Listed entries –
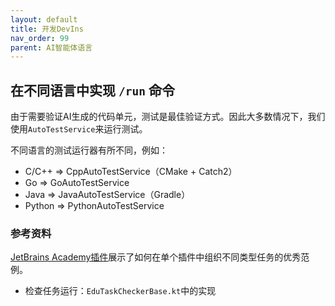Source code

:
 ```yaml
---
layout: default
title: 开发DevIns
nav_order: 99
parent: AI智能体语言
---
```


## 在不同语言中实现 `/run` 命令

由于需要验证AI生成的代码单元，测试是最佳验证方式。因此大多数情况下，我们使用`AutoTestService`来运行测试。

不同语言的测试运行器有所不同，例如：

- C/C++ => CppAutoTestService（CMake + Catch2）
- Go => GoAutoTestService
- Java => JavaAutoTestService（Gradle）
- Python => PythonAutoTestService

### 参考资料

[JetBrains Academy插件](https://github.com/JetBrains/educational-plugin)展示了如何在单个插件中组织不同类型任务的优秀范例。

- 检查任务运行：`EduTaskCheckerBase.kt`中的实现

What the task requires –
Write out the lines from the start of the material to the line with "- C/C++ => CppAutoTestService（CMake + Catch2）", inclusive and exactly. Skip the pictures.

Completed exercise –
Source code

:
 ```yaml
---
layout: default
title: 开发DevIns
nav_order: 99
parent: AI智能体语言
---
```


## 在不同语言中实现 `/run` 命令

由于需要验证AI生成的代码单元，测试是最佳验证方式。因此大多数情况下，我们使用`AutoTestService`来运行测试。

不同语言的测试运行器有所不同，例如：

- C/C++ => CppAutoTestService（CMake + Catch2）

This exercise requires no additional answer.